Huawei security slammed by UK government report

(Image credit: Shutterstock)
(Image credit: Shutterstock)

Huawei has been strongly criticised by a UK government-backed report into the security protections of its products.

The report by the National Cybersecurity Centre (NCSC) said that it could only provide "only limited assurance that the long-term security risks can be managed in the Huawei equipment currently deployed in the UK".

However it stopped short of confirming any concrete evidence of surveillance by the company, which unveiled its latest P30 Pro flagship this week, or the Chinese government.

Significant

The report comes from the Huawei Cyber Security Evaluation Centre (HCSEC) Oversight Board, an organisation set up by the NCSC back in 2014.

It stated there were "significant technical issues in Huawei's engineering processes" and that the company's approach to software development brings "significantly increased risk to UK operators".

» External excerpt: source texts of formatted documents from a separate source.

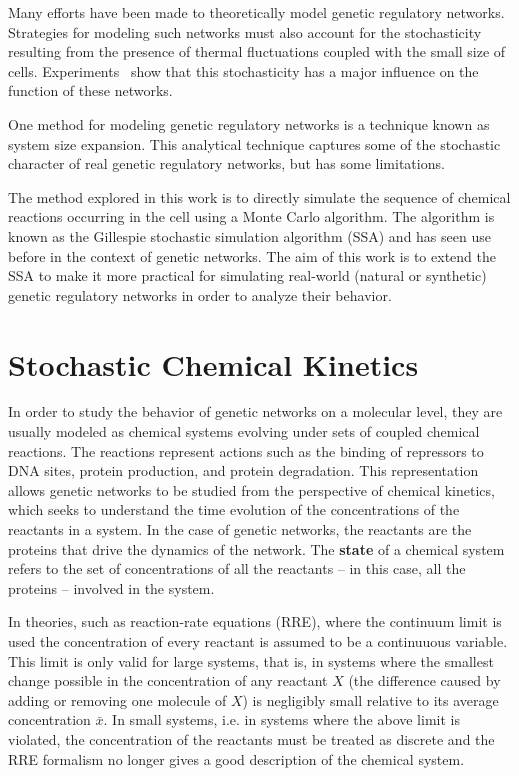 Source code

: \documentclass[english,letterpaper,12pt]{article}
\newcommand{\defkeywd}[1]{\textbf{#1}}
\begin{document}
\begin{doublespacing}
Many efforts have been made to theoretically model genetic regulatory networks.  Strategies for modeling such networks must also account for the stochasticity resulting from the presence of thermal fluctuations coupled with the small size of cells. Experiments~\cite{ecoli-decision} show that this stochasticity has a major influence on the function of these networks.

One method for modeling genetic regulatory networks is a technique known as system size expansion. This analytical technique captures some of the stochastic character of real genetic regulatory networks, but has some limitations. 

The method explored in this work is to directly simulate the sequence of chemical reactions occurring in the cell using a Monte Carlo algorithm. The algorithm is known as the Gillespie stochastic simulation algorithm (SSA) and has seen use before in the context of genetic networks.  The aim of this work is to extend the SSA to make it more practical for simulating real-world (natural or synthetic) genetic regulatory networks in order to analyze their behavior.


\section{Stochastic Chemical Kinetics} %
\label{sec:chemkin}

In order to study the behavior of genetic networks on a molecular level,  they are usually modeled as chemical systems evolving under sets of coupled chemical reactions. The reactions represent actions such as the binding of repressors to DNA sites, protein production, and protein degradation. This representation allows genetic networks to be studied from the perspective of chemical kinetics, which seeks to understand the time evolution of the concentrations of the reactants in a system. In the case of genetic networks, the reactants are the proteins that drive the dynamics of the network.  The \defkeywd{state} of a chemical system refers to the set of concentrations of all the reactants -- in this case, all the proteins  -- involved in the system.

In theories, such as reaction-rate equations (RRE), where the continuum limit is used the concentration of every reactant is assumed to be a continuuous variable. This limit is only valid for large systems, that is, in systems where the smallest change possible in the concentration of any reactant $X$ (the difference caused by adding or removing one molecule of $X$) is negligibly small relative to its average concentration $\bar{x}$. In small systems, i.e. in systems where the above limit is violated, the concentration of the reactants must be treated as discrete and the RRE formalism no longer gives a good description of the chemical system.


\end{doublespacing}
\end{document}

“If an attacker has knowledge of these vulnerabilities and sufficient access to exploit them, they may be able to affect the operation of the network,” the report said, noting this could allow hackers to “access user traffic or reconfiguration of the network elements.”

Huawei currently supplies several of the top UK operators with 4G and 5G infrastructure, and the report comes a matter of weeks before the UK is set to decide its 5G network spectrum allowance.

The report noted that the current oversight process into Huawei means that any possible risks could for the moment be managed, but added this "can only provide limited assurance that all risks to UK national security from Huawei's involvement in the UK's critical networks can be sufficiently mitigated long-term".

Huawei has continued to deny any wrongdoing, especially as the company comes under maintained criticism from the US over supposed government-backed spying.

In a statement, a Huawei representative said it understood the concerns over its software engineering capability and took them "very seriously".

It also reaffirmed its pledge to work closely with the NCSC and UK partners to meet their security requirements, and revealed it had invested $2bn to improve its capabilities and a high level plan had been developed.